Yazar Nursel Duruel de Haldun Taner'in "İstediği Şarkıyı Dinleyebilmek" öyküsüne değinerek şu bilgileri kaydetti:

"Adının ucu açık olan öyküsü var. Dili çok iyi kullanan, kültürel donanımı, hayat deneyimi çok yüksek olan Haldun Taner, rastlantıyla mı açık bıraktı hikayenin ismini? Tabii ki değil. Çok kararlı bir seçim. Çünkü bu 3 öykünün içerikleri, süreklilik ve sınırsızlık gibi temalarla belirliyor açık kalmasını. Haldun Taner, öykü boyunca, öyküden hiç taviz vermeden, adeta bir radyo kuramı yaptı. Öykünün odağına koyduğu radyoyla, öykünün anlatıcısı arasında tam çakışma sağladı. Yüzünü göstermedi anlatıcının. Fiziksel hiçbir özelliğini belirtmedi. Yürüyen bir gölge o, tıpkı radyodan dağılan sesler gibi."

Yazar Behçet Çelik, Taner'in öykülerinde sadelik ve yalınlığın dikkat çektiğine vurgu yaparak, "Şehirde, evlerden ve dükkanlardan gelen radyo seslerini dinleyip geçen bir adam. Her gün tanık olabileceğiniz çok alelade bir şey. Bunu çok külfetsiz ve rahat bir üslupla aktarmış Haldun Taner. Kendisine, 'iyi bir hikaye nasıl olmalıdır' sorusu sorulduğunda şöyle değiniyor Haldun Taner, 'Açık seçiklik ararım. Kulağı ters eliyle göstermek bence acemiliktir. Açık seçiklik, sadelik, yazarın birinci nezaket borcudur. Kafasına ve kalemine çekidüzen vermeden okuyucunun önüne çıkan yazarı saygısız ve şımarık buluyorum' demiştir" ifadelerini kullandı.

Haldun Taner'in yeniden basılan kitaplarının editörü Murat Yalçın ise Haldun Taner hakkında yeni şeyler keşfettiğine dikkati çekerek şu bilgileri verdi:

"52 öykü var.
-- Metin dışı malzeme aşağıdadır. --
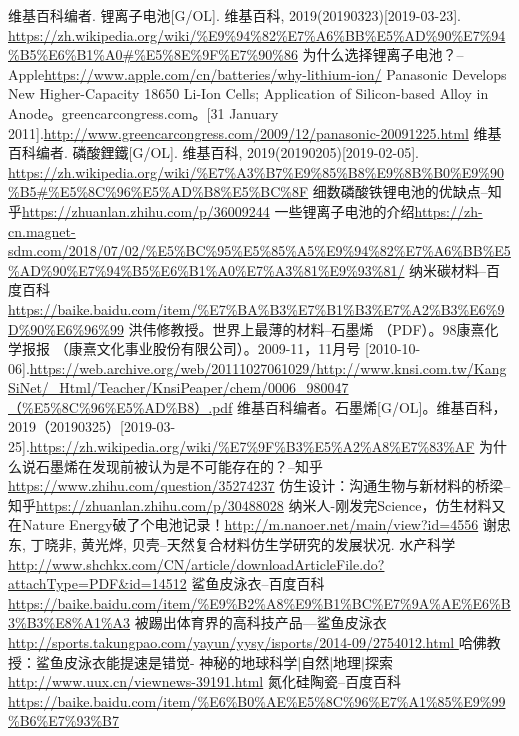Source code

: \documentclass[UTF8,9pt]{ctexart}
\begin{document}
\begin{thebibliography}{99}  
    维基百科编者. 锂离子电池[G/OL]. 维基百科, 2019(20190323)[2019-03-23]. \url{https://zh.wikipedia.org/wiki/%E9%94%82%E7%A6%BB%E5%AD%90%E7%94%B5%E6%B1%A0#%E5%8E%9F%E7%90%86}
    为什么选择锂离子电池？--Apple\url{https://www.apple.com/cn/batteries/why-lithium-ion/}
    Panasonic Develops New Higher-Capacity 18650 Li-Ion Cells; Application of Silicon-based Alloy in Anode。greencarcongress.com。[31 January 2011].\url{http://www.greencarcongress.com/2009/12/panasonic-20091225.html}
    维基百科编者. 磷酸鋰鐵[G/OL]. 维基百科, 2019(20190205)[2019-02-05]. \url{https://zh.wikipedia.org/wiki/%E7%A3%B7%E9%85%B8%E9%8B%B0%E9%90%B5#%E5%8C%96%E5%AD%B8%E5%BC%8F}
    细数磷酸铁锂电池的优缺点--知乎\url{https://zhuanlan.zhihu.com/p/36009244}
    一些锂离子电池的介绍\url{https://zh-cn.magnet-sdm.com/2018/07/02/%E5%BC%95%E5%85%A5%E9%94%82%E7%A6%BB%E5%AD%90%E7%94%B5%E6%B1%A0%E7%A3%81%E9%93%81/}
    纳米碳材料--百度百科\url{https://baike.baidu.com/item/%E7%BA%B3%E7%B1%B3%E7%A2%B3%E6%9D%90%E6%96%99}
    洪伟修教授。世界上最薄的材料--石墨烯 （PDF）。98康熹化学报报 （康熹文化事业股份有限公司）。2009-11，11月号 [2010-10-06].\url{https://web.archive.org/web/20111027061029/http://www.knsi.com.tw/KangSiNet/_Html/Teacher/KnsiPeaper/chem/0006_980047（%E5%8C%96%E5%AD%B8）.pdf}
    维基百科编者。石墨烯[G/OL]。维基百科，2019（20190325）[2019-03-25].\url{https://zh.wikipedia.org/wiki/%E7%9F%B3%E5%A2%A8%E7%83%AF}
    为什么说石墨烯在发现前被认为是不可能存在的？--知乎\url{https://www.zhihu.com/question/35274237}
    仿生设计：沟通生物与新材料的桥梁--知乎\url{https://zhuanlan.zhihu.com/p/30488028}
    纳米人-刚发完Science，仿生材料又在Nature Energy破了个电池记录！\url{http://m.nanoer.net/main/view?id=4556}
    谢忠东, 丁晓非, 黄光烨, 贝壳--天然复合材料仿生学研究的发展状况. 水产科学\url{http://www.shchkx.com/CN/article/downloadArticleFile.do?attachType=PDF&id=14512}
    鲨鱼皮泳衣--百度百科\url{https://baike.baidu.com/item/%E9%B2%A8%E9%B1%BC%E7%9A%AE%E6%B3%B3%E8%A1%A3}
    被踢出体育界的高科技产品---鲨鱼皮泳衣\url{http://sports.takungpao.com/yayun/yysy/isports/2014-09/2754012.html }
    哈佛教授：鲨鱼皮泳衣能提速是错觉- 神秘的地球科学|自然|地理|探索\url{http://www.uux.cn/viewnews-39191.html}
    氮化硅陶瓷--百度百科\url{https://baike.baidu.com/item/%E6%B0%AE%E5%8C%96%E7%A1%85%E9%99%B6%E7%93%B7}

\end{thebibliography}
\end{document}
Bu 52 öykünün 43 tanesi 1946 ile 1956 yılları arasında yazılmış. 1956'dan sonra, 9 ya da 10 öykü yazmış toplam. Yani hayatının son 30 yılını tiyatroyla dolu dolu geçirdiği, öykülerin daha çok tiyatro öncesi döneme denk geldiği görülüyor. Haldun Taner için söylenen, 'Öyküleriyle tiyatrosu arasında o kadar yakın ilişki var ki öyküleri bazı oyunlarının taslağı gibi' cümlelerine katılmıyorum. Kendisi de öykünün edebi türler içinde ne kadar zor ve üst noktalarda bir tür olduğunun çok farkında olan bir yazar."

Edebiyat ve tiyatro severlerin katılımıyla gerçekleşen sempozyum, Haldun Taner'in hayatı ve edebi eserlerinin anlatıldığı panel ve oturumların ardından sona erdi.